Since overexpressing Os6PGDH1 alters defense-related signaling pathways, we asked if the overexpression of Os6PGDH1 affects the resistance of rice to BPH. Bioassays revealed that gravid BPH females preferred to feed and oviposit on WT plants rather than on oe6PGDH plants, suggesting that oe6PGDH plants had an antixenosis effect on BPH females (Figure 7A,B). Moreover, the hatching rate of BPH eggs was lower in transgenic lines than in WT plants (Figure 7C). Although oe6PGDH lines had no effect on survival rate of BPH nymphs (Figure S5), the number of eggs laid by a BPH female adult emerged from oe6PGDH lines was significantly lower than that laid by a female adult emerged from WT plants (Figure 7D). These results suggest that overexpressing Os6PGDH1 enhanced the resistance of rice to BPH.
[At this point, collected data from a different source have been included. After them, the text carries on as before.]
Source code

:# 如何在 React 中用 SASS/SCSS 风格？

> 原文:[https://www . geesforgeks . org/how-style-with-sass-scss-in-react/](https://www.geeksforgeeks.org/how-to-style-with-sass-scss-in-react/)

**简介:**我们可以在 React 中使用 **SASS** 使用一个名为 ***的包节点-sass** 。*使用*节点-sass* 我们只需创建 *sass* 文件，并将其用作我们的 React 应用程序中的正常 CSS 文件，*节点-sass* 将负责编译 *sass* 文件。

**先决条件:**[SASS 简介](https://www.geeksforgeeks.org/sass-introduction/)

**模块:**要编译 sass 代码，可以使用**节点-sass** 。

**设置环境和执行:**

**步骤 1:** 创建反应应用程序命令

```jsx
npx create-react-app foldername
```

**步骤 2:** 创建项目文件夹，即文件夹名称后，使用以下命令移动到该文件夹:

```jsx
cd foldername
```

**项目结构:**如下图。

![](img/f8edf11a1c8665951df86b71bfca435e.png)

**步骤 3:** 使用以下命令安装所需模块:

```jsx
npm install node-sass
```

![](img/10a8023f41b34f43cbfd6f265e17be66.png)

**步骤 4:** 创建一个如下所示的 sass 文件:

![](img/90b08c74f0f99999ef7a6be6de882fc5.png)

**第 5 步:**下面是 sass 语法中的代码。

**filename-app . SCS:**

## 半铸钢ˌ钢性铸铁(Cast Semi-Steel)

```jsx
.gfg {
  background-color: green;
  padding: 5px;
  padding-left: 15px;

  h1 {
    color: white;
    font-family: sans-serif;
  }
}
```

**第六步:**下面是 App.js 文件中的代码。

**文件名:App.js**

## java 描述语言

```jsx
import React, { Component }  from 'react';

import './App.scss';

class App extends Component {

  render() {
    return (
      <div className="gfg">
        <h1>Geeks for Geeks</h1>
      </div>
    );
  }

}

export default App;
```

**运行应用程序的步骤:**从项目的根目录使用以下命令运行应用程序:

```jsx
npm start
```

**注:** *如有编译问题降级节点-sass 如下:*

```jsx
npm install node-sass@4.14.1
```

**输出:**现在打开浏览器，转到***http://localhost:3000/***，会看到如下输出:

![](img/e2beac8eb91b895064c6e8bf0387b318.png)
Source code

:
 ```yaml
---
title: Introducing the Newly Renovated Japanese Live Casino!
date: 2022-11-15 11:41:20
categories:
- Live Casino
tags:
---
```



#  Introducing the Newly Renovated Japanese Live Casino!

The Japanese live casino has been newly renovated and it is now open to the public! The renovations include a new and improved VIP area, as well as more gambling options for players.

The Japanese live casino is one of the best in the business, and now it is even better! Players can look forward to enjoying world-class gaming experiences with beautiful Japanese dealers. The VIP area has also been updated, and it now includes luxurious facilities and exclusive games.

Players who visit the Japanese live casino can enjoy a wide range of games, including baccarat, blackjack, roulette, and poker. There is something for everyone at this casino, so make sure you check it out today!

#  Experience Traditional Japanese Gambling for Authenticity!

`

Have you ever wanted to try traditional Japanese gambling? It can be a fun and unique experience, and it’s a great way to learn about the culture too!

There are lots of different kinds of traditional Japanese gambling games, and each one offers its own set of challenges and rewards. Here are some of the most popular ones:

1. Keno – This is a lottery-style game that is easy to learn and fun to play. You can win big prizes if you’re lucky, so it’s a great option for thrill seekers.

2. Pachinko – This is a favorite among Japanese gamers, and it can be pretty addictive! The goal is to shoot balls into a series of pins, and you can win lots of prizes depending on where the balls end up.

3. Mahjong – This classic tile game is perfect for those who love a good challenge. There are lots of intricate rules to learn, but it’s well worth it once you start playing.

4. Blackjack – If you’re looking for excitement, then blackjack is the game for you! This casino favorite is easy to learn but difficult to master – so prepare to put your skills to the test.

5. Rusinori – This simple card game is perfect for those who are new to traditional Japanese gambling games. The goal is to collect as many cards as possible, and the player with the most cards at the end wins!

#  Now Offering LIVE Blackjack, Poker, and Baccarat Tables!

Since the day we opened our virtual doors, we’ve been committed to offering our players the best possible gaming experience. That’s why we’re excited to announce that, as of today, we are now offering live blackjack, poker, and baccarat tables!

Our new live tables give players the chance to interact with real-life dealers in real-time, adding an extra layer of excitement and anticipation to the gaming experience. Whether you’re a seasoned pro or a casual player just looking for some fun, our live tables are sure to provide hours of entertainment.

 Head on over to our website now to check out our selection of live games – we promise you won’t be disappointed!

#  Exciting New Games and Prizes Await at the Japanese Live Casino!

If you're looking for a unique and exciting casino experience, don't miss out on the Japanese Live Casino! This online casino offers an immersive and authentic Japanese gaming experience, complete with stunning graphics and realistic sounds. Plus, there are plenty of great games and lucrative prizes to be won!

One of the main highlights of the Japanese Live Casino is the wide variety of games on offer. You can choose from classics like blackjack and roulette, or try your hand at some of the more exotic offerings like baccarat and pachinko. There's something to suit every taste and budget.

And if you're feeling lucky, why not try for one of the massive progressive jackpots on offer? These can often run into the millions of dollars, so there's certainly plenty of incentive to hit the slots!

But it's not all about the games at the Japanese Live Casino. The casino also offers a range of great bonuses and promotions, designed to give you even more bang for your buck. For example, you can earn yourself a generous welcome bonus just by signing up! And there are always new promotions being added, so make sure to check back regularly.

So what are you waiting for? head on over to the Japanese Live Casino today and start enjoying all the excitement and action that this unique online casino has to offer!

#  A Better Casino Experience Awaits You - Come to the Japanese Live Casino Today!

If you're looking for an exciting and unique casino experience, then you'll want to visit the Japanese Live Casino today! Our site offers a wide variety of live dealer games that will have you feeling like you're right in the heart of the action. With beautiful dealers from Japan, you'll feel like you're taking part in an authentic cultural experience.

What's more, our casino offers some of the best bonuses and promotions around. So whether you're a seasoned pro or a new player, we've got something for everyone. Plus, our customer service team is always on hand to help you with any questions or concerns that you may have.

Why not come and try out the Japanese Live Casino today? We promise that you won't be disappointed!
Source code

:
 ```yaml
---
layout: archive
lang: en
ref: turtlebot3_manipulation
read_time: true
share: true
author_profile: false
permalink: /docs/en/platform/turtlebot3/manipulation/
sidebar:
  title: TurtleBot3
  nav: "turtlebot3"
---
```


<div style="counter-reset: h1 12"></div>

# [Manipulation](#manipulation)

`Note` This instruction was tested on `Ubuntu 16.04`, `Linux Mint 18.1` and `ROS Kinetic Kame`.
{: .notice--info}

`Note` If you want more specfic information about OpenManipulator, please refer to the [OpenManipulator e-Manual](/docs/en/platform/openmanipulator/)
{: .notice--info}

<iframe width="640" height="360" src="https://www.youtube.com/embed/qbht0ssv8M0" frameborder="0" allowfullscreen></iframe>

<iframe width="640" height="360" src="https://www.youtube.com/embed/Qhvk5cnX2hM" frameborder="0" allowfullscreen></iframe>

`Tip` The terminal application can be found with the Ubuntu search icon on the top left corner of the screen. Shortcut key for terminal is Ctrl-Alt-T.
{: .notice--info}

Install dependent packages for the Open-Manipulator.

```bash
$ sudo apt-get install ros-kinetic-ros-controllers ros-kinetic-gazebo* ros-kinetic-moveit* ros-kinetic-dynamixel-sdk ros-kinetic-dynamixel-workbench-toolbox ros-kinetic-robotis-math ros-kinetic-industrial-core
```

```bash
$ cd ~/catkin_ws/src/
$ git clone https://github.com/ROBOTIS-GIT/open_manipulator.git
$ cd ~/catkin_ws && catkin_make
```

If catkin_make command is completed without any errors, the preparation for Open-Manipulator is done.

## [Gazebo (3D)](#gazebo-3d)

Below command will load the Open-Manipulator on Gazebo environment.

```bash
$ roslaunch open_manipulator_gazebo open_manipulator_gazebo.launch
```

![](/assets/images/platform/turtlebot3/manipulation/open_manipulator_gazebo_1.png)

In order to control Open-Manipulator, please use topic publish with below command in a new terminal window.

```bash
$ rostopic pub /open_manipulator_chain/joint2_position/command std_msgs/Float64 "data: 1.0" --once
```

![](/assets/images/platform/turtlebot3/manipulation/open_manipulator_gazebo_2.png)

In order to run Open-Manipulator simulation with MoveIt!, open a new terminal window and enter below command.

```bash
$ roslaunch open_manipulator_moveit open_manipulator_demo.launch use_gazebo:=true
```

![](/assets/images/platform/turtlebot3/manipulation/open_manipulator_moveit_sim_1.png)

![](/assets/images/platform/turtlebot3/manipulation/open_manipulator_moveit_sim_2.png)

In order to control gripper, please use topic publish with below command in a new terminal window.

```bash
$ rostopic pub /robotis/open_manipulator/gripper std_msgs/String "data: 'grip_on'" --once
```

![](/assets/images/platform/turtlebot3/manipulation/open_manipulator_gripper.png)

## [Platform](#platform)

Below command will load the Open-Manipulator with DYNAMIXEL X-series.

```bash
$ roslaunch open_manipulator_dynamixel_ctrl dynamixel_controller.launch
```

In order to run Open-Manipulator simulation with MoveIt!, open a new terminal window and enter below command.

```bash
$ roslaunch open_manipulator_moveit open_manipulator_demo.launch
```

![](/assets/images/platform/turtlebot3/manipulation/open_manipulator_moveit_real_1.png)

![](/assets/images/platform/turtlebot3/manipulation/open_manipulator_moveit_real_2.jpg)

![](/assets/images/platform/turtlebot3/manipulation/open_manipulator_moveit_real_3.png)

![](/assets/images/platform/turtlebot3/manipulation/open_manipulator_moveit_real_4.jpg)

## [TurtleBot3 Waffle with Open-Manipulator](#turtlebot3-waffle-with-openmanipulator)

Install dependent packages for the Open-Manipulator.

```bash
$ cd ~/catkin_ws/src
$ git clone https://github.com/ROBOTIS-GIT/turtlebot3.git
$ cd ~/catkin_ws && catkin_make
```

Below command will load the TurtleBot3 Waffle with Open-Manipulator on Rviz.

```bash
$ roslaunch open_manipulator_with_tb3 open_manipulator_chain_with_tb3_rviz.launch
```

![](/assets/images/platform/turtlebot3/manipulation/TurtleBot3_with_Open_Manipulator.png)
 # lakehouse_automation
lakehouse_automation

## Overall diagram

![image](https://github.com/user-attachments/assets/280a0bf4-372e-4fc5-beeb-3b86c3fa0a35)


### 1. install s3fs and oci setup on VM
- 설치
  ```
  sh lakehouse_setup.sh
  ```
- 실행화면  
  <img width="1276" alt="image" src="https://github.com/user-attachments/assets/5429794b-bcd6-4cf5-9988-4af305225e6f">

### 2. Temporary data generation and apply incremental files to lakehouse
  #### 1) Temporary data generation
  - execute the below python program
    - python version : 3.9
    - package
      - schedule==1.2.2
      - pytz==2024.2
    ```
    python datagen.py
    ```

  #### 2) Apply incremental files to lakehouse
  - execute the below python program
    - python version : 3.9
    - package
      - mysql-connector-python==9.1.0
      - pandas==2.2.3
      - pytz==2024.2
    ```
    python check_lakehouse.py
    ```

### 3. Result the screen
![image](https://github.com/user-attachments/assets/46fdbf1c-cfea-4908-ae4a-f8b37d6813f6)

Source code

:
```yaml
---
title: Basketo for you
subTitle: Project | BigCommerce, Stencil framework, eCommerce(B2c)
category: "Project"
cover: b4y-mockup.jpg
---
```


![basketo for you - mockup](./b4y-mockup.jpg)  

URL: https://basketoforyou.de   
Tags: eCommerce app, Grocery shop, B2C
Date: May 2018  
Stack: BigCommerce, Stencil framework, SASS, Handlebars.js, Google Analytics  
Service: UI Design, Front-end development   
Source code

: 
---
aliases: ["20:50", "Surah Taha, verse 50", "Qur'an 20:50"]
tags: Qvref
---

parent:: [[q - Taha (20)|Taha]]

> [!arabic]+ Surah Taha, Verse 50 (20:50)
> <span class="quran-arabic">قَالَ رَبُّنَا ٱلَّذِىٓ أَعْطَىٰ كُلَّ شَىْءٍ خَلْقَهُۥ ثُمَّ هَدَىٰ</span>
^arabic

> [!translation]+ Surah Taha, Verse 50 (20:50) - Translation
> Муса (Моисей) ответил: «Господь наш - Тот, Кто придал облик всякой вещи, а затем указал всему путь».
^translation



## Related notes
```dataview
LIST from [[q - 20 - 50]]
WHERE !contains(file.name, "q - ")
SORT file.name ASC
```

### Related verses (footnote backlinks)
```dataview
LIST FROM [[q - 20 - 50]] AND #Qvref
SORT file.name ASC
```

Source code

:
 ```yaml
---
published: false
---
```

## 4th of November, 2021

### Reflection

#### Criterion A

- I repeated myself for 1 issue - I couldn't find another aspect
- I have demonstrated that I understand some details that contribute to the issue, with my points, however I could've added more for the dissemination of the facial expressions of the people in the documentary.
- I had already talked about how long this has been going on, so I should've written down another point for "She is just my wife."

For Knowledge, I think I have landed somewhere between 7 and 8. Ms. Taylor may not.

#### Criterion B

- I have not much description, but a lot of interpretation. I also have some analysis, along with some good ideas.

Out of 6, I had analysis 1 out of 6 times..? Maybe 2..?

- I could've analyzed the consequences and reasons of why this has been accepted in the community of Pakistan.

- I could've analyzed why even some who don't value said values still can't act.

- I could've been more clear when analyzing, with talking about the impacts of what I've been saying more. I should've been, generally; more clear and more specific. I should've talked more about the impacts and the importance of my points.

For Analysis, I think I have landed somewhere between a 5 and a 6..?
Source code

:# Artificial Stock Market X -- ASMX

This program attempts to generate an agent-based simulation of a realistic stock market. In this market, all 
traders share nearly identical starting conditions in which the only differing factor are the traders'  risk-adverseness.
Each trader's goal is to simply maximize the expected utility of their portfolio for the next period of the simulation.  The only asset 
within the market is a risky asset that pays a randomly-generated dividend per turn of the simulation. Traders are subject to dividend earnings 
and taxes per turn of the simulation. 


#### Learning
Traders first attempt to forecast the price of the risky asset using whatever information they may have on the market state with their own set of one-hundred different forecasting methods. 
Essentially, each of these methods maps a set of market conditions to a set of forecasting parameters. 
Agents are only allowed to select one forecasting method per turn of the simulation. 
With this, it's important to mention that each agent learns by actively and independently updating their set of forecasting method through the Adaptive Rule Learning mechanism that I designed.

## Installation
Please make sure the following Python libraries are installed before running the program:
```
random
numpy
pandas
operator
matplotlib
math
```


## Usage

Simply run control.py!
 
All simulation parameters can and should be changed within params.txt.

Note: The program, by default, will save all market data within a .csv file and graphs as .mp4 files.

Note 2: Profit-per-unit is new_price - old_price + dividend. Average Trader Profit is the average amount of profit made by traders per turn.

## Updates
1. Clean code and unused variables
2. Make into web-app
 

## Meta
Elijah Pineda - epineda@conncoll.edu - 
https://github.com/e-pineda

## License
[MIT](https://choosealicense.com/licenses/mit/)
*Os6PGDH1* positively regulates rice resistance to BPH. (A,B) Mean number (+SE, n = 10) of gravid BPH females per plant on pairs of plants (WT versus oe-15 (A) and oe-39 (B)). Insert: Mean number (+SE, n = 10) of eggs per plant on pairs of plants as stated above. Asterisks indicate significant differences between oe6PGDH and WT plants (* p < 0.05, ** p < 0.01, Student’s t-test). (C) Mean hatching rate (+SE, n = 10) of eggs on oe6PGDH plants and WT plants. (D) Mean number (+SE, n = 30) of eggs laid by one pair of BPH female and male adults that emerged from oe6PGDH or WT plants. Asterisks indicate significant differences in oe6PGDH lines compared with those in WT plants (one-way ANOVA followed by Duncan’s multiple range test, p < 0.05).

3. Discussion

In this study, we cloned the rice cytosolic 6-phosphogluconate dehydrogenase Os6PGDH1 and investigated its role in plant growth and BPH-induced defense responses. We found that Os6PGDH1 was mainly expressed in outer leaf sheaths, leaves, and roots of rice plants, and was strongly induced by mechanical wounding, gravid BPH female infestation, and JA treatment (Figure 2 and Figure 3). The overexpression of Os6PGDH1 impaired the growth of aboveground parts of plants but slightly promoted the growth of roots (Figure 5). Moreover, overexpressing Os6PGDH1 enhanced BPH-induced levels of JA, JA-Ile, and H₂O_2, and decreased the level of ethylene (Figure 6), which in turn conferred the resistance of rice to BPH (Figure 7). Our findings demonstrate that Os6PGDH1, in addition to its role in plant development and responses to abiotic stresses and pathogen infection, plays an important role in regulating the resistance of rice to herbivores.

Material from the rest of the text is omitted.